Rica frowned, turning the mortar in her hands. "My father's vassal believes it is a punishment from God."

"Do you share his belief?"

"No. Do you?"

"No." A slow smile spread over his beautiful mouth, giving a warm glow to his dark eyes. Rica suddenly saw a flicker of something hot and pointed, an expression he hid quickly behind lowered lids—so quickly Rica wondered if she had imagined it.

"Where is your sister today?" he asked, twirling the grass between his fingers.

"She stayed behind to do her tapestry. She does not come abroad with me often."

"Helga said she will not speak."

"She is very timid. She speaks to me, and to our dog. I think she will begin to speak to a vassal because he is beautiful." She bit her lip, realizing she had said more than she intended. "Did Helga tell you also what happened to her?"

He shook his head and sunlight glossed a hundred loose curls.

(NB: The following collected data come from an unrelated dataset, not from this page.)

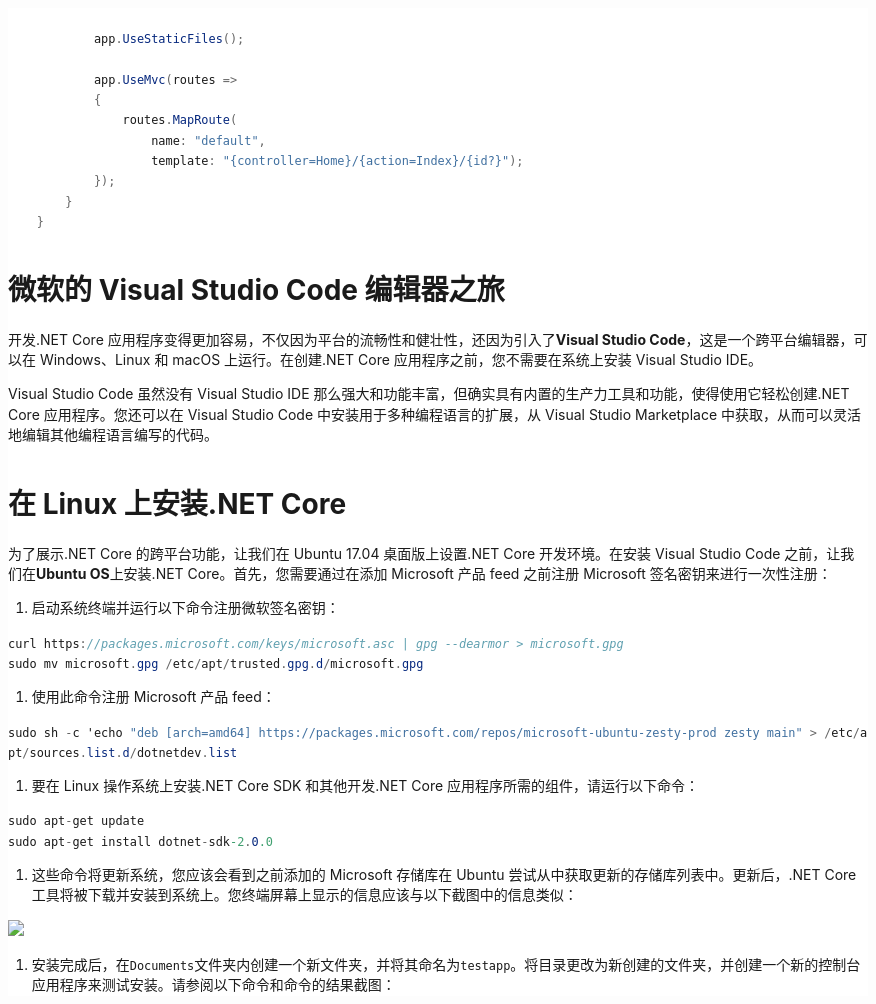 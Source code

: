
 ```cs

            app.UseStaticFiles();

            app.UseMvc(routes =>
            {
                routes.MapRoute(
                    name: "default",
                    template: "{controller=Home}/{action=Index}/{id?}");
            });
        }
    }

```

# 微软的 Visual Studio Code 编辑器之旅

开发.NET Core 应用程序变得更加容易，不仅因为平台的流畅性和健壮性，还因为引入了**Visual Studio Code**，这是一个跨平台编辑器，可以在 Windows、Linux 和 macOS 上运行。在创建.NET Core 应用程序之前，您不需要在系统上安装 Visual Studio IDE。

Visual Studio Code 虽然没有 Visual Studio IDE 那么强大和功能丰富，但确实具有内置的生产力工具和功能，使得使用它轻松创建.NET Core 应用程序。您还可以在 Visual Studio Code 中安装用于多种编程语言的扩展，从 Visual Studio Marketplace 中获取，从而可以灵活地编辑其他编程语言编写的代码。

# 在 Linux 上安装.NET Core

为了展示.NET Core 的跨平台功能，让我们在 Ubuntu 17.04 桌面版上设置.NET Core 开发环境。在安装 Visual Studio Code 之前，让我们在**Ubuntu OS**上安装.NET Core。首先，您需要通过在添加 Microsoft 产品 feed 之前注册 Microsoft 签名密钥来进行一次性注册：

1.  启动系统终端并运行以下命令注册微软签名密钥：

```cs
curl https://packages.microsoft.com/keys/microsoft.asc | gpg --dearmor > microsoft.gpg
sudo mv microsoft.gpg /etc/apt/trusted.gpg.d/microsoft.gpg
```

1.  使用此命令注册 Microsoft 产品 feed：

```cs
sudo sh -c 'echo "deb [arch=amd64] https://packages.microsoft.com/repos/microsoft-ubuntu-zesty-prod zesty main" > /etc/apt/sources.list.d/dotnetdev.list
```

1.  要在 Linux 操作系统上安装.NET Core SDK 和其他开发.NET Core 应用程序所需的组件，请运行以下命令：

```cs
sudo apt-get update
sudo apt-get install dotnet-sdk-2.0.0
```

1.  这些命令将更新系统，您应该会看到之前添加的 Microsoft 存储库在 Ubuntu 尝试从中获取更新的存储库列表中。更新后，.NET Core 工具将被下载并安装到系统上。您终端屏幕上显示的信息应该与以下截图中的信息类似：

![](https://github.com/OpenDocCN/freelearn-csharp-zh/raw/master/docs/cs-dncore-tdd/img/3a3748ac-cf5e-4ae0-8041-eadcea29414c.png)

1.  安装完成后，在`Documents`文件夹内创建一个新文件夹，并将其命名为`testapp`。将目录更改为新创建的文件夹，并创建一个新的控制台应用程序来测试安装。请参阅以下命令和命令的结果截图：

"When we were six," Rica said, "my mother and sister had been out to gather blackberries and my mother turned her ankle, so they were slow getting back." Between her palms, the mortar turned slowly. "Soldiers found them just after dark and carried them to a meadow. There were six of the soldiers. They took my mother by force, over and over until she died, and then began on my sister."

Rica looked at him, seeing in his face not the aghast horror she saw so often when the story was told, but a resigned and terrible sorrow.

"So," he said, "her timidity has reason."

"Yes."

He looked at her steadily. This time, his gaze softened. She felt it trail like the tip of a finger over her cheek and jaw, and slide over her mouth. Without thinking, she returned his exploration, seeing the plumpness of his lower lip and the fine brown skin at the neck of his loosened tunic.

The bowl of rosemary slipped from her fingers and fell to the earth. With a small cry of embarrassment and chagrin, Rica bent over to retrieve it at the same instant Solomon also reached for it. Their hands brushed. His hair swept her cheek, smelling of sunshine and heat. Rica wanted to press her mouth into it.

Endlessly, the moment stretched, with his fingers over her own, his head bent over her breast, his hair upon her face. He looked up.

Rica met his eyes almost against her will, feeling a thready pulse in her veins. Up close, she saw there was no break in the color of his eyes at all—the black irises faded into the black middles, giving them the look of a pond at night.

Yet, like a pond, his eyes glimmered and shifted. A puzzled frown touched his clear, wide brow. "If it did not seem mad, I would swear I knew you," he said.

A ripple of the same recognition had whispered through Rica upon seeing him the first time, and in an effort to hold to sanity, she tried now to recall where they might have met. Perhaps it was only as simple as passing in the roads of the city.

She shook her head infinitesimally.

Flushing, Solomon stood and handed her the pestle. "Forgive me," he said with a short, formal bow. "But it would be best if I find some other task for my hands."

Rica did not raise her eyes. "Yes," she said softly. "That would be best."

It was only when he had turned away, flinging his jupon over his shoulder, that she allowed herself another glimpse of him.

It only takes one man to make a woman a fool.

Rica knew how foolish this particular attraction was. Poets and poems aside, to indulge even a fleeting fantasy would be a lunatic's move.

In sudden panic, she gathered the herbs and donned her surcoat, and found Helga still chatting with the peddler. Rather than interrupt them, she gave a little wave as she passed a few feet away, knowing she would have to explain the next time she came. In the morning. He came only afternoons.

But as she whistled for Leo, she felt Solomon's gaze once more. She turned to find him standing in the shadow of a grove of pines, watching her. She lowered her head and kept walking.

For the first time, she realized all the poems she so loved were grounded in tragedy. Of tragedy, she'd already had her fill.